# RB26DETT or RBXDETT (400R's RB28DETT)



## Ultimate X (Oct 31, 2003)

Which is the better engine? and how much would it cost to get Nismo to Recreate the 400R's Engine? (if they would  )


----------



## DCD (Jun 28, 2001)

Engine was actually built by Reimax 

Your question however is misleading as the RBX GT-2 was based on the RB26 and therefore is just one of the many evolutions of the RB26 base.
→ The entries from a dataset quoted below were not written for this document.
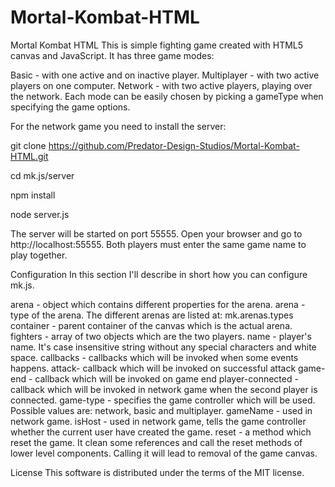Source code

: # Mortal-Kombat-HTML
Mortal Kombat HTML
This is simple fighting game created with HTML5 canvas and JavaScript. It has three game modes:

Basic - with one active and on inactive player.
Multiplayer - with two active players on one computer.
Network - with two active players, playing over the network.
Each mode can be easily chosen by picking a gameType when specifying the game options.


For the network game you need to install the server:

git clone https://github.com/Predator-Design-Studios/Mortal-Kombat-HTML.git

cd mk.js/server

npm install

node server.js

The server will be started on port 55555. Open your browser and go to http://localhost:55555. Both players must enter the same game name to play together.

Configuration
In this section I'll describe in short how you can configure mk.js.

arena - object which contains different properties for the arena.
arena - type of the arena. The different arenas are listed at: mk.arenas.types
container - parent container of the canvas which is the actual arena.
fighters - array of two objects which are the two players.
name - player's name. It's case insensitive string without any special characters and white space.
callbacks - callbacks which will be invoked when some events happens.
attack- callback which will be invoked on successful attack
game-end - callback which will be invoked on game end
player-connected - callback which will be invoked in network game when the second player is connected.
game-type - specifies the game controller which will be used. Possible values are: network, basic and multiplayer.
gameName - used in network game.
isHost - used in network game, tells the game controller whether the current user have created the game.
reset - a method which reset the game. It clean some references and call the reset methods of lower level components. Calling it will lead to removal of the game canvas.

License
This software is distributed under the terms of the MIT license.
I think the best thing to do is ask yourself what you want from an engine/car and then set out to make up a spec for the engine to satisfy all your needs.


----------



## gary (Aug 19, 2001)

*AND*

You can actually just buy a HKS 2.8 kit and you are there,
In my oppinion 2.8 suck

Gary


----------



## Piggaz (Sep 5, 2002)

> In my oppinion 2.8 suck


Care to explain? (Just curious as to why?) :smokin:


----------



## SteveN (Aug 6, 2002)

Im on Garys side here, generally.

Longer stroke means technicly not a revvy, and more engine stress at high revs.

Bigger bore means smaller bore walls which means effectivley weakening the block.
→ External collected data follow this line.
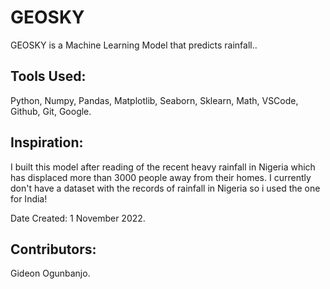 # GEOSKY
GEOSKY is a Machine Learning Model that predicts rainfall..

## Tools Used:
Python, Numpy, Pandas, Matplotlib, Seaborn, Sklearn, Math, VSCode, Github, Git, Google.

## Inspiration:
I built this model after reading of the recent heavy rainfall in Nigeria which has displaced more than 3000 people away from their homes. I currently don't have a dataset with the records of rainfall in Nigeria so i used the one for India!

Date Created: 1 November 2022.

## Contributors:
Gideon Ogunbanjo.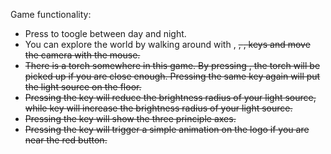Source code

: Game functionality:
- Press <O> to toogle between day and night.
- You can explore the world by walking around with <W>, <S>, <A>, <D> keys and move the camera with the mouse.
- There is a torch somewhere in this game. By pressing <F>, the torch will be picked up if you are close enough. Pressing the same key again will put the light source on the floor.
- Pressing the key <K> will reduce the brightness radius of your light source, while key <L> will increase the brightness radius of your light source. 
- Pressing the key <C> will show the three principle axes.
- Pressing the key <R> will trigger a simple animation on the logo if you are near the red button.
Bigger capacity doesnt mean more power on a turbocharged car.
Turbocharged cars power is effectivley down to how much the head/cams can flow, and how much the car can rev, providing the turbo, manifolds, etc are not in any way a restriction (and the fuelings up to it!).

80s turbo F1 cars for example, 1400bhp from 1.5litre Turbocharged.

No restrictions on the inlet/exhaust side of things, massivley flowing head, and big big revs is whats needed to create big BHP per litre.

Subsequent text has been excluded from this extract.